Saved entries:
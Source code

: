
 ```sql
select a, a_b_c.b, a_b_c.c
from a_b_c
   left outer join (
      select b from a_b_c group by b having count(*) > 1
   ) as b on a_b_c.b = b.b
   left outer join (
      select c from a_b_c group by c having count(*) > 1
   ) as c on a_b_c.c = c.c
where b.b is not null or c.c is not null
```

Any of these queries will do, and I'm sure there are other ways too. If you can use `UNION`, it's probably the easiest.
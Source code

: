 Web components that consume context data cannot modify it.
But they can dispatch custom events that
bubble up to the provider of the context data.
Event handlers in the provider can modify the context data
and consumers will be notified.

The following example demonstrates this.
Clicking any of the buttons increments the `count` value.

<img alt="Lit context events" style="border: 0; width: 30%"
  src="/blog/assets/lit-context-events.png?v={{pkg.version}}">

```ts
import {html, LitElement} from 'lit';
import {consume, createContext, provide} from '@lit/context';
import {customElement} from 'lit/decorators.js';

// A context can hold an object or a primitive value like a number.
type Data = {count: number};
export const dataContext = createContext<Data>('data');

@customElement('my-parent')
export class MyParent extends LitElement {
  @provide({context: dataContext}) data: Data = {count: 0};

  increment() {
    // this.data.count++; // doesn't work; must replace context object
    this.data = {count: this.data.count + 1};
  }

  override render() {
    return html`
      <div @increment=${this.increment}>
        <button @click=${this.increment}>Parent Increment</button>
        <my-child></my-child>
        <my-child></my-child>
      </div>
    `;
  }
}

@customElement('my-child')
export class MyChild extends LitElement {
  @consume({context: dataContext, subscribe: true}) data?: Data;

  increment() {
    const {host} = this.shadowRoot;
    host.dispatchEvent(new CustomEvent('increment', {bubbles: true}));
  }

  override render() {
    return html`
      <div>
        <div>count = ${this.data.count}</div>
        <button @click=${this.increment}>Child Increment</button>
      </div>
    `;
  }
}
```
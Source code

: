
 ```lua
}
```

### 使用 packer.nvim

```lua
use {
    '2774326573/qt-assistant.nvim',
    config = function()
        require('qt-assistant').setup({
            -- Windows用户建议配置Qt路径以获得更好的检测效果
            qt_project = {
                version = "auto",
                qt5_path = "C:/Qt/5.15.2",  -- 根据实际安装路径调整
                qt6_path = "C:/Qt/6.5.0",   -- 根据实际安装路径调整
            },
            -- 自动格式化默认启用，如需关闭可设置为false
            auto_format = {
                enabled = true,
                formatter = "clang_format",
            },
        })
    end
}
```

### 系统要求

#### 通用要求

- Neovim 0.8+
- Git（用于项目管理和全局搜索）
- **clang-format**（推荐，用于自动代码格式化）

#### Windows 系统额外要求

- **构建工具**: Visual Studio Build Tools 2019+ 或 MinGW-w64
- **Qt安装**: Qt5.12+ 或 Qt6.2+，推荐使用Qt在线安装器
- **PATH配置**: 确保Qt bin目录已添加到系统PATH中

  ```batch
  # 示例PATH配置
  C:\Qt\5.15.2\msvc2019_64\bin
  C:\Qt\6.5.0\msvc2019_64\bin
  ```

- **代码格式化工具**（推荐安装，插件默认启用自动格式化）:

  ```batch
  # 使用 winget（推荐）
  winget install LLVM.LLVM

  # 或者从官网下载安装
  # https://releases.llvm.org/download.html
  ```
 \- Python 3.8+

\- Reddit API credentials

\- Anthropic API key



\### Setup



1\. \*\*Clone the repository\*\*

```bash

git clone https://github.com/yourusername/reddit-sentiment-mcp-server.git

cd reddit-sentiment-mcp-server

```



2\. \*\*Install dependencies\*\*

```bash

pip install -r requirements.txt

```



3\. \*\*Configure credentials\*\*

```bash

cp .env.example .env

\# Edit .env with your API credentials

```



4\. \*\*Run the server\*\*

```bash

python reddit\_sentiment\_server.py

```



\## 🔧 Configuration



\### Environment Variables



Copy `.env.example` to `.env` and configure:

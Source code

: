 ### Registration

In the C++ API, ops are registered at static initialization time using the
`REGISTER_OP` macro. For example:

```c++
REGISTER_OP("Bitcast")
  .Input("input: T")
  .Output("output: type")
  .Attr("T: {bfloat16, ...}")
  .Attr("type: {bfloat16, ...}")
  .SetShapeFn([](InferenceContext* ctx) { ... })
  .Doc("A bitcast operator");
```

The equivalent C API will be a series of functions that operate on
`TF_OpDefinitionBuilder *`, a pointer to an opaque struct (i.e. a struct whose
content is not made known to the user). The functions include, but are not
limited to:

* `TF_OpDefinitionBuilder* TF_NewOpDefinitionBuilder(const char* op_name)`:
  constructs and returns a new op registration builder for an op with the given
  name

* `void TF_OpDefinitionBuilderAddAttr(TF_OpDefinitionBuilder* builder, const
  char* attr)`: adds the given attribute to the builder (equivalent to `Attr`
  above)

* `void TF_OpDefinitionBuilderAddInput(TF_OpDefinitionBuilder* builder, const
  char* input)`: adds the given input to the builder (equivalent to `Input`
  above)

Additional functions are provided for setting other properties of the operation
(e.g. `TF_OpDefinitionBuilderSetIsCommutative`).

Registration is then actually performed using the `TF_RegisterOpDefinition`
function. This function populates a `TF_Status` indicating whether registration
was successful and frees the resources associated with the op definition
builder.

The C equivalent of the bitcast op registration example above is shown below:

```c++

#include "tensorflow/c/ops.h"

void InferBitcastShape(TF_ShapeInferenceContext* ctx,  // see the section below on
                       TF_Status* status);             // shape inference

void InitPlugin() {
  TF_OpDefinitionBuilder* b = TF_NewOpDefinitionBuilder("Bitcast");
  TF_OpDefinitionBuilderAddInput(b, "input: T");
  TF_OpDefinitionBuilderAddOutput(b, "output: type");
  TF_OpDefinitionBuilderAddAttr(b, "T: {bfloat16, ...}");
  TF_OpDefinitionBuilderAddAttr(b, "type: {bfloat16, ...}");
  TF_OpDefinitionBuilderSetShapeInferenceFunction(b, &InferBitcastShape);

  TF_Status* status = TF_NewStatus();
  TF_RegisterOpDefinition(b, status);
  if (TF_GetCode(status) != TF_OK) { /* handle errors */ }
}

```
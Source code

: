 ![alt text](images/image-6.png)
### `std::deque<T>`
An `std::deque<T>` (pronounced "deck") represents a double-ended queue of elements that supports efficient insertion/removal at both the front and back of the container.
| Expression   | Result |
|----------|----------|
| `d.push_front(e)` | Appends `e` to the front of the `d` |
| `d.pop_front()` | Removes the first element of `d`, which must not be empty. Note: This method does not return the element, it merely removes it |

**EXERCISE**
Output each line of the data exactly as it stands above.

**TASK OUTPUT**
Source code

:
 ```sql
select a, a_b_c.b, a_b_c.c
from a_b_c
   left outer join (
      select b from a_b_c group by b having count(*) > 1
   ) as b on a_b_c.b = b.b
   left outer join (
      select c from a_b_c group by c having count(*) > 1
   ) as c on a_b_c.c = c.c
where b.b is not null or c.c is not null
```

Any of these queries will do, and I'm sure there are other ways too. If you can use `UNION`, it's probably the easiest.
Source code

: Web components that consume context data cannot modify it.
But they can dispatch custom events that
bubble up to the provider of the context data.
Event handlers in the provider can modify the context data
and consumers will be notified.

The following example demonstrates this.
Clicking any of the buttons increments the `count` value.

<img alt="Lit context events" style="border: 0; width: 30%"
  src="/blog/assets/lit-context-events.png?v={{pkg.version}}">

```ts
import {html, LitElement} from 'lit';
import {consume, createContext, provide} from '@lit/context';
import {customElement} from 'lit/decorators.js';

// A context can hold an object or a primitive value like a number.
type Data = {count: number};
export const dataContext = createContext<Data>('data');

@customElement('my-parent')
export class MyParent extends LitElement {
  @provide({context: dataContext}) data: Data = {count: 0};

  increment() {
    // this.data.count++; // doesn't work; must replace context object
    this.data = {count: this.data.count + 1};
  }

  override render() {
    return html`
      <div @increment=${this.increment}>
        <button @click=${this.increment}>Parent Increment</button>
        <my-child></my-child>
        <my-child></my-child>
      </div>
    `;
  }
}

@customElement('my-child')
export class MyChild extends LitElement {
  @consume({context: dataContext, subscribe: true}) data?: Data;

  increment() {
    const {host} = this.shadowRoot;
    host.dispatchEvent(new CustomEvent('increment', {bubbles: true}));
  }

  override render() {
    return html`
      <div>
        <div>count = ${this.data.count}</div>
        <button @click=${this.increment}>Child Increment</button>
      </div>
    `;
  }
}
```
Source code

:
 ```lua
}
```

### 使用 packer.nvim

```lua
use {
    '2774326573/qt-assistant.nvim',
    config = function()
        require('qt-assistant').setup({
            -- Windows用户建议配置Qt路径以获得更好的检测效果
            qt_project = {
                version = "auto",
                qt5_path = "C:/Qt/5.15.2",  -- 根据实际安装路径调整
                qt6_path = "C:/Qt/6.5.0",   -- 根据实际安装路径调整
            },
            -- 自动格式化默认启用，如需关闭可设置为false
            auto_format = {
                enabled = true,
                formatter = "clang_format",
            },
        })
    end
}
```

### 系统要求

#### 通用要求

- Neovim 0.8+
- Git（用于项目管理和全局搜索）
- **clang-format**（推荐，用于自动代码格式化）

#### Windows 系统额外要求

- **构建工具**: Visual Studio Build Tools 2019+ 或 MinGW-w64
- **Qt安装**: Qt5.12+ 或 Qt6.2+，推荐使用Qt在线安装器
- **PATH配置**: 确保Qt bin目录已添加到系统PATH中

  ```batch
  # 示例PATH配置
  C:\Qt\5.15.2\msvc2019_64\bin
  C:\Qt\6.5.0\msvc2019_64\bin
  ```

- **代码格式化工具**（推荐安装，插件默认启用自动格式化）:

  ```batch
  # 使用 winget（推荐）
  winget install LLVM.LLVM

  # 或者从官网下载安装
  # https://releases.llvm.org/download.html
  ```
 \- Python 3.8+

\- Reddit API credentials

\- Anthropic API key



\### Setup



1\. \*\*Clone the repository\*\*

```bash

git clone https://github.com/yourusername/reddit-sentiment-mcp-server.git

cd reddit-sentiment-mcp-server

```



2\. \*\*Install dependencies\*\*

```bash

pip install -r requirements.txt

```



3\. \*\*Configure credentials\*\*

```bash

cp .env.example .env

\# Edit .env with your API credentials

```



4\. \*\*Run the server\*\*

```bash

python reddit\_sentiment\_server.py

```



\## 🔧 Configuration



\### Environment Variables



Copy `.env.example` to `.env` and configure:

Source code

: ### Registration

In the C++ API, ops are registered at static initialization time using the
`REGISTER_OP` macro. For example:

```c++
REGISTER_OP("Bitcast")
  .Input("input: T")
  .Output("output: type")
  .Attr("T: {bfloat16, ...}")
  .Attr("type: {bfloat16, ...}")
  .SetShapeFn([](InferenceContext* ctx) { ... })
  .Doc("A bitcast operator");
```

The equivalent C API will be a series of functions that operate on
`TF_OpDefinitionBuilder *`, a pointer to an opaque struct (i.e. a struct whose
content is not made known to the user). The functions include, but are not
limited to:

* `TF_OpDefinitionBuilder* TF_NewOpDefinitionBuilder(const char* op_name)`:
  constructs and returns a new op registration builder for an op with the given
  name

* `void TF_OpDefinitionBuilderAddAttr(TF_OpDefinitionBuilder* builder, const
  char* attr)`: adds the given attribute to the builder (equivalent to `Attr`
  above)

* `void TF_OpDefinitionBuilderAddInput(TF_OpDefinitionBuilder* builder, const
  char* input)`: adds the given input to the builder (equivalent to `Input`
  above)

Additional functions are provided for setting other properties of the operation
(e.g. `TF_OpDefinitionBuilderSetIsCommutative`).

Registration is then actually performed using the `TF_RegisterOpDefinition`
function. This function populates a `TF_Status` indicating whether registration
was successful and frees the resources associated with the op definition
builder.

The C equivalent of the bitcast op registration example above is shown below:

```c++

#include "tensorflow/c/ops.h"

void InferBitcastShape(TF_ShapeInferenceContext* ctx,  // see the section below on
                       TF_Status* status);             // shape inference

void InitPlugin() {
  TF_OpDefinitionBuilder* b = TF_NewOpDefinitionBuilder("Bitcast");
  TF_OpDefinitionBuilderAddInput(b, "input: T");
  TF_OpDefinitionBuilderAddOutput(b, "output: type");
  TF_OpDefinitionBuilderAddAttr(b, "T: {bfloat16, ...}");
  TF_OpDefinitionBuilderAddAttr(b, "type: {bfloat16, ...}");
  TF_OpDefinitionBuilderSetShapeInferenceFunction(b, &InferBitcastShape);

  TF_Status* status = TF_NewStatus();
  TF_RegisterOpDefinition(b, status);
  if (TF_GetCode(status) != TF_OK) { /* handle errors */ }
}

```
Source code

: ![alt text](images/image-6.png)
### `std::deque<T>`
An `std::deque<T>` (pronounced "deck") represents a double-ended queue of elements that supports efficient insertion/removal at both the front and back of the container.
| Expression   | Result |
|----------|----------|
| `d.push_front(e)` | Appends `e` to the front of the `d` |
| `d.pop_front()` | Removes the first element of `d`, which must not be empty. Note: This method does not return the element, it merely removes it |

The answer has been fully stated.